First we need geobox function that quantizes location coordinates to a list of boxes. Boxes cover the earth as grid. Latitude and location are quantized to coordinates that present geobox center on desired resolution.

from decimal import Decimal as D
D1 = D('1')
def geobox(lat, lng, res):
  def _q(c):
      return (c / res).quantize(D1) * res
  return (_q(lat), _q(lng))

Based on this function, we define a function that computes the geobox and its neighbors and retuns list of strings.

import math
def geonbr(lat, lon, res):
   blat,blon = geobox(lat, lon, res)
   boxes = [(dlat, dlon)
            for dlon in [blon - res, blon, blon + res]
            for dlat in [blat - res, blat, blat + res]]
   def _bf(box):
       (dlat, dlon) = box
       return math.fabs(dlon - lon) < float(res)*0.8 \
              and math.fabs(dlat - lat) < float(res)*0.8
   return filter(_bf, boxes)

def geoboxes(lat, lon, res):
   return list(set(['#'.join([dlat, dlon])
                    for (dlat, dlon) in geonbr(lat, lon, res)]))
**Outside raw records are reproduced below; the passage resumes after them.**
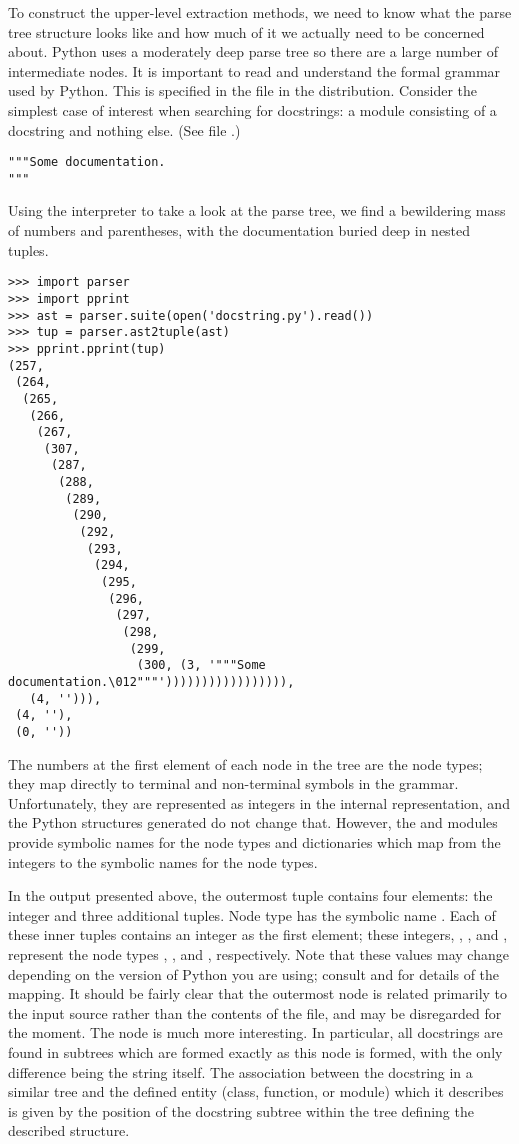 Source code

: To construct the upper-level extraction methods, we need to know what
the parse tree structure looks like and how much of it we actually
need to be concerned about.  Python uses a moderately deep parse tree
so there are a large number of intermediate nodes.  It is important to
read and understand the formal grammar used by Python.  This is
specified in the file  in the distribution.
Consider the simplest case of interest when searching for docstrings:
a module consisting of a docstring and nothing else.  (See file
.)

\begin{verbatim}
"""Some documentation.
"""
\end{verbatim}

Using the interpreter to take a look at the parse tree, we find a
bewildering mass of numbers and parentheses, with the documentation
buried deep in nested tuples.

\begin{verbatim}
>>> import parser
>>> import pprint
>>> ast = parser.suite(open('docstring.py').read())
>>> tup = parser.ast2tuple(ast)
>>> pprint.pprint(tup)
(257,
 (264,
  (265,
   (266,
    (267,
     (307,
      (287,
       (288,
        (289,
         (290,
          (292,
           (293,
            (294,
             (295,
              (296,
               (297,
                (298,
                 (299,
                  (300, (3, '"""Some documentation.\012"""'))))))))))))))))),
   (4, ''))),
 (4, ''),
 (0, ''))
\end{verbatim}

The numbers at the first element of each node in the tree are the node
types; they map directly to terminal and non-terminal symbols in the
grammar.  Unfortunately, they are represented as integers in the
internal representation, and the Python structures generated do not
change that.  However, the  and  modules
provide symbolic names for the node types and dictionaries which map
from the integers to the symbolic names for the node types.

In the output presented above, the outermost tuple contains four
elements: the integer  and three additional tuples.  Node
type  has the symbolic name .  Each of
these inner tuples contains an integer as the first element; these
integers, , , and , represent the node types
, , and ,
respectively.
Note that these values may change depending on the version of Python
you are using; consult  and  for
details of the mapping.  It should be fairly clear that the outermost
node is related primarily to the input source rather than the contents
of the file, and may be disregarded for the moment.  The 
node is much more interesting.  In particular, all docstrings are
found in subtrees which are formed exactly as this node is formed,
with the only difference being the string itself.  The association
between the docstring in a similar tree and the defined entity (class,
function, or module) which it describes is given by the position of
the docstring subtree within the tree defining the described
structure.

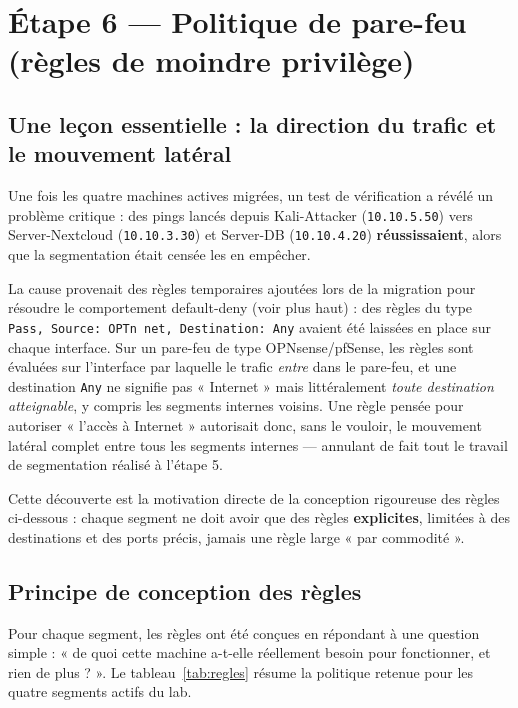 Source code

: \section{Étape 6 — Politique de pare-feu (règles de moindre privilège)}

\subsection{Une leçon essentielle : la direction du trafic et le mouvement latéral}
\label{sec:lecon-lateral}

Une fois les quatre machines actives migrées, un test de vérification a
révélé un problème critique : des pings lancés depuis Kali-Attacker
(\texttt{10.10.5.50}) vers Server-Nextcloud (\texttt{10.10.3.30}) et
Server-DB (\texttt{10.10.4.20}) \textbf{réussissaient}, alors que la
segmentation était censée les en empêcher.

La cause provenait des règles temporaires ajoutées lors de la migration
pour résoudre le comportement default-deny (voir plus haut) : des règles
du type \texttt{Pass, Source: OPTn net, Destination: Any} avaient été
laissées en place sur chaque interface. Sur un pare-feu de type
OPNsense/pfSense, les règles sont évaluées sur l'interface par laquelle le
trafic \emph{entre} dans le pare-feu, et une destination \texttt{Any} ne
signifie pas « Internet » mais littéralement \emph{toute destination
atteignable}, y compris les segments internes voisins. Une règle pensée
pour autoriser « l'accès à Internet » autorisait donc, sans le vouloir,
le mouvement latéral complet entre tous les segments internes — annulant
de fait tout le travail de segmentation réalisé à l'étape 5.

Cette découverte est la motivation directe de la conception rigoureuse des
règles ci-dessous : chaque segment ne doit avoir que des règles
\textbf{explicites}, limitées à des destinations et des ports précis,
jamais une règle large « par commodité ».

\subsection{Principe de conception des règles}

Pour chaque segment, les règles ont été conçues en répondant à une
question simple : « de quoi cette machine a-t-elle réellement besoin pour
fonctionner, et rien de plus ? ». Le tableau~\ref{tab:regles} résume la
politique retenue pour les quatre segments actifs du lab.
The constant 0.8 defines how close the location can be at the geobox border before we include neighbor box in the list.

For example, calling geoboxes with lat lon (32.1234, -74.23233) will yield following geoboxes. Numbers are handled as Decimal instances to avoid float rounding problems.

>>> from decimal import Decimal as D
>>> geoboxes(D('32.1234'), D('-74.23233'), D('0.05'))
['32.15#-74.20', '32.10#-74.20', '32.15#-74.25', '32.10#-74.25'

2. Data Import

Data can be anything with location and some keyword, so let’s use real world places. Place name will be our searchable term in this example.

Geonames.org geocoding service makes its data available for everyone. Find here country you want and download & unpack selected data file. I did use ‘FI.zip’.

http://download.geonames.org/export/dump/

Data is tab-delimited and line-separated. We need to define few helper functions for reading and importing it.

from decimal import Decimal as D

def place_dict(entry):
   return {'_id': entry[0],
      'name': entry[1].encode('utf-8'),
      'areas': entry[17].encode('utf-8').split('/'),
      'loc': {
      'lat': entry[4],
      'lon': entry[5],
    },
    'gboxes': geobox(D(entry[4]), D(entry[5]), D('0.05'))
 }

def readnlines(f, n):
    while True:
      l = f.readline()
      if not l:
         break
      yield [l] + [f.readline() for _ in range(1, n)]

The place_dict converts line from Geonames dump file to JSON document for CouchDB. The readnlines is just helper to make updates in batches. Geobox resolution is 0.05 that makes roughly 5 x 5 km geoboxes.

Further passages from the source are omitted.